Exercise requirements
Below are some entries. Count how many of their lines include "under", then give that number only.

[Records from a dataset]
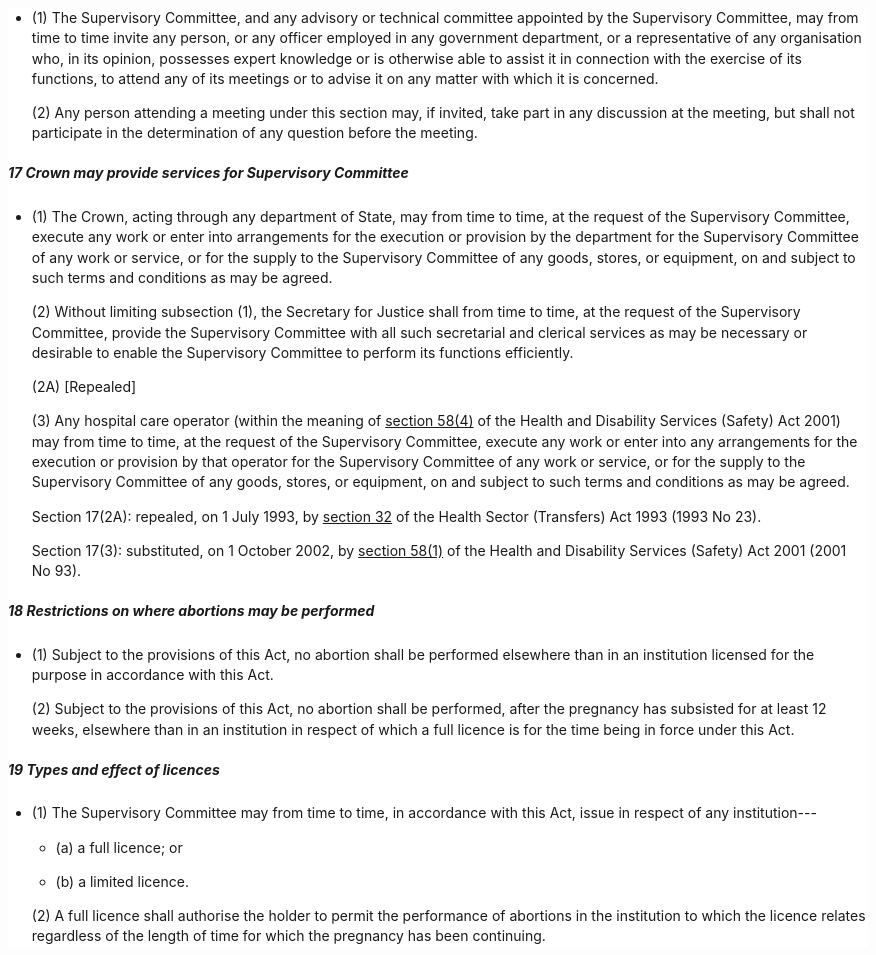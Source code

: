 *   (1) The Supervisory Committee, and any advisory or technical committee appointed by the Supervisory Committee, may from time to time invite any person, or any officer employed in any government department, or a representative of any organisation who, in its opinion, possesses expert knowledge or is otherwise able to assist it in connection with the exercise of its functions, to attend any of its meetings or to advise it on any matter with which it is concerned.
    
    (2) Any person attending a meeting under this section may, if invited, take part in any discussion at the meeting, but shall not participate in the determination of any question before the meeting.

##### 17 Crown may provide services for Supervisory Committee
    
*   (1) The Crown, acting through any department of State, may from time to time, at the request of the Supervisory Committee, execute any work or enter into arrangements for the execution or provision by the department for the Supervisory Committee of any work or service, or for the supply to the Supervisory Committee of any goods, stores, or equipment, on and subject to such terms and conditions as may be agreed.
    
    (2) Without limiting subsection (1), the Secretary for Justice shall from time to time, at the request of the Supervisory Committee, provide the Supervisory Committee with all such secretarial and clerical services as may be necessary or desirable to enable the Supervisory Committee to perform its functions efficiently.
    
    (2A) \[Repealed\]
    
    (3) Any hospital care operator (within the meaning of [section 58(4)][68] of the Health and Disability Services (Safety) Act 2001) may from time to time, at the request of the Supervisory Committee, execute any work or enter into any arrangements for the execution or provision by that operator for the Supervisory Committee of any work or service, or for the supply to the Supervisory Committee of any goods, stores, or equipment, on and subject to such terms and conditions as may be agreed.
    
    Section 17(2A): repealed, on 1 July 1993, by [section 32][56] of the Health Sector (Transfers) Act 1993 (1993 No 23).
    
    Section 17(3): substituted, on 1 October 2002, by [section 58(1)][53] of the Health and Disability Services (Safety) Act 2001 (2001 No 93).

##### 18 Restrictions on where abortions may be performed
    
*   (1) Subject to the provisions of this Act, no abortion shall be performed elsewhere than in an institution licensed for the purpose in accordance with this Act.
    
    (2) Subject to the provisions of this Act, no abortion shall be performed, after the pregnancy has subsisted for at least 12 weeks, elsewhere than in an institution in respect of which a full licence is for the time being in force under this Act.

##### 19 Types and effect of licences
    
*   (1) The Supervisory Committee may from time to time, in accordance with this Act, issue in respect of any institution---
        
    *   (a) a full licence; or
    
    *   (b) a limited licence.
    
    (2) A full licence shall authorise the holder to permit the performance of abortions in the institution to which the licence relates regardless of the length of time for which the pregnancy has been continuing.
    

[0]: http://www.legislation.govt.nz/act/public/1977/0112/latest/link.aspx?id=DLM195466
[1]: http://www.legislation.govt.nz/act/public/1977/0112/latest/whole.html#DLM17682
[2]: http://www.legislation.govt.nz/act/public/1977/0112/latest/whole.html#DLM17684
[3]: http://www.legislation.govt.nz/act/public/1977/0112/latest/whole.html#DLM17685
[4]: http://www.legislation.govt.nz/act/public/1977/0112/latest/whole.html#DLM2992807
[5]: http://www.legislation.govt.nz/act/public/1977/0112/latest/whole.html#DLM18145
[6]: http://www.legislation.govt.nz/act/public/1977/0112/latest/whole.html#DLM18147
[7]: http://www.legislation.govt.nz/act/public/1977/0112/latest/whole.html#DLM18149
[8]: http://www.legislation.govt.nz/act/public/1977/0112/latest/whole.html#DLM18159
[9]: http://www.legislation.govt.nz/act/public/1977/0112/latest/whole.html#DLM2992808
[10]: http://www.legislation.govt.nz/act/public/1977/0112/latest/whole.html#DLM18162
[11]: http://www.legislation.govt.nz/act/public/1977/0112/latest/whole.html#DLM18163
[12]: http://www.legislation.govt.nz/act/public/1977/0112/latest/whole.html#DLM18166
[13]: http://www.legislation.govt.nz/act/public/1977/0112/latest/whole.html#DLM2992809
[14]: http://www.legislation.govt.nz/act/public/1977/0112/latest/whole.html#DLM18169
[15]: http://www.legislation.govt.nz/act/public/1977/0112/latest/whole.html#DLM18171
[16]: http://www.legislation.govt.nz/act/public/1977/0112/latest/whole.html#DLM18173
[17]: http://www.legislation.govt.nz/act/public/1977/0112/latest/whole.html#DLM18174
[18]: http://www.legislation.govt.nz/act/public/1977/0112/latest/whole.html#DLM18175
[19]: http://www.legislation.govt.nz/act/public/1977/0112/latest/whole.html#DLM18180
[20]: http://www.legislation.govt.nz/act/public/1977/0112/latest/whole.html#DLM18181
[21]: http://www.legislation.govt.nz/act/public/1977/0112/latest/whole.html#DLM18182
[22]: http://www.legislation.govt.nz/act/public/1977/0112/latest/whole.html#DLM18189
[23]: http://www.legislation.govt.nz/act/public/1977/0112/latest/whole.html#DLM18190
[24]: http://www.legislation.govt.nz/act/public/1977/0112/latest/whole.html#DLM18191
[25]: http://www.legislation.govt.nz/act/public/1977/0112/latest/whole.html#DLM18196
[26]: http://www.legislation.govt.nz/act/public/1977/0112/latest/whole.html#DLM18197
[27]: http://www.legislation.govt.nz/act/public/1977/0112/latest/whole.html#DLM18198
[28]: http://www.legislation.govt.nz/act/public/1977/0112/latest/whole.html#DLM18199
[29]: http://www.legislation.govt.nz/act/public/1977/0112/latest/whole.html#DLM18500
[30]: http://www.legislation.govt.nz/act/public/1977/0112/latest/whole.html#DLM18501
[31]: http://www.legislation.govt.nz/act/public/1977/0112/latest/whole.html#DLM18505
[32]: http://www.legislation.govt.nz/act/public/1977/0112/latest/whole.html#DLM18507
[33]: http://www.legislation.govt.nz/act/public/1977/0112/latest/whole.html#DLM18509
[34]: http://www.legislation.govt.nz/act/public/1977/0112/latest/whole.html#DLM18510
[35]: http://www.legislation.govt.nz/act/public/1977/0112/latest/whole.html#DLM18512
[36]: http://www.legislation.govt.nz/act/public/1977/0112/latest/whole.html#DLM18513
[37]: http://www.legislation.govt.nz/act/public/1977/0112/latest/whole.html#DLM18516
[38]: http://www.legislation.govt.nz/act/public/1977/0112/latest/whole.html#DLM18520
[39]: http://www.legislation.govt.nz/act/public/1977/0112/latest/whole.html#DLM18523
[40]: http://www.legislation.govt.nz/act/public/1977/0112/latest/whole.html#DLM18525
[41]: http://www.legislation.govt.nz/act/public/1977/0112/latest/whole.html#DLM18526
[42]: http://www.legislation.govt.nz/act/public/1977/0112/latest/whole.html#DLM18527
[43]: http://www.legislation.govt.nz/act/public/1977/0112/latest/whole.html#DLM18528
[44]: http://www.legislation.govt.nz/act/public/1977/0112/latest/whole.html#DLM18529
[45]: http://www.legislation.govt.nz/act/public/1977/0112/latest/whole.html#DLM18530
[46]: http://www.legislation.govt.nz/act/public/1977/0112/latest/whole.html#DLM18531
[47]: http://www.legislation.govt.nz/act/public/1977/0112/latest/whole.html#DLM18532
[48]: http://www.legislation.govt.nz/act/public/1977/0112/latest/whole.html#DLM18534
[49]: http://www.legislation.govt.nz/act/public/1977/0112/latest/whole.html#DLM18535
[50]: http://www.legislation.govt.nz/act/public/1977/0112/latest/whole.html#DLM18537
[51]: http://www.legislation.govt.nz/act/public/1977/0112/latest/whole.html#DLM18538
[52]: http://www.legislation.govt.nz/act/public/1977/0112/latest/link.aspx?id=DLM329352
[53]: http://www.legislation.govt.nz/act/public/1977/0112/latest/link.aspx?id=DLM120905
[54]: http://www.legislation.govt.nz/act/public/1977/0112/latest/link.aspx?id=DLM204329
[55]: http://www.legislation.govt.nz/act/public/1977/0112/latest/link.aspx?id=DLM203321
[56]: http://www.legislation.govt.nz/act/public/1977/0112/latest/link.aspx?id=DLM295182
[57]: http://www.legislation.govt.nz/act/public/1977/0112/latest/link.aspx?id=DLM205009
[58]: http://www.legislation.govt.nz/act/public/1977/0112/latest/link.aspx?id=DLM367235
[59]: http://www.legislation.govt.nz/act/public/1977/0112/latest/link.aspx?id=DLM203865
[60]: http://www.legislation.govt.nz/act/public/1977/0112/latest/link.aspx?id=DLM329051
[61]: http://www.legislation.govt.nz/act/public/1977/0112/latest/link.aspx?id=DLM87395
[62]: http://www.legislation.govt.nz/act/public/1977/0112/latest/link.aspx?id=DLM1102349
[63]: http://www.legislation.govt.nz/act/public/1977/0112/latest/link.aspx?id=DLM3360714
[64]: http://www.legislation.govt.nz/act/public/1977/0112/latest/link.aspx?id=DLM333795
[65]: http://www.legislation.govt.nz/act/public/1977/0112/latest/link.aspx?id=DLM122579
[66]: http://www.legislation.govt.nz/act/public/1977/0112/latest/link.aspx?id=DLM80050
[67]: http://www.legislation.govt.nz/act/public/1977/0112/latest/link.aspx?id=DLM81644
[68]: http://www.legislation.govt.nz/act/public/1977/0112/latest/link.aspx?id=DLM120908
[69]: http://www.legislation.govt.nz/act/public/1977/0112/latest/link.aspx?id=DLM35049
[70]: http://www.legislation.govt.nz/act/public/1977/0112/latest/link.aspx?id=DLM230219
[71]: http://www.legislation.govt.nz/act/public/1977/0112/latest/link.aspx?id=DLM329364
[72]: http://www.legislation.govt.nz/act/public/1977/0112/latest/link.aspx?id=DLM327381
[73]: http://www.legislation.govt.nz/act/public/1977/0112/latest/link.aspx?id=DLM264952
[74]: http://www.legislation.govt.nz/act/public/1977/0112/latest/link.aspx?id=DLM163175
[75]: http://www.pco.parliament.govt.nz/reprints/
[76]: http://www.legislation.govt.nz/act/public/1977/0112/latest/link.aspx?id=DLM195439
[77]: http://www.pco.parliament.govt.nz/editorial-conventions/
[78]: http://www.legislation.govt.nz/act/public/1977/0112/latest/link.aspx?id=DLM195468
[79]: http://www.legislation.govt.nz/act/public/1977/0112/latest/link.aspx?id=DLM195470
[80]: http://www.legislation.govt.nz/act/public/1977/0112/latest/link.aspx?id=DLM201378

Completed exercise
2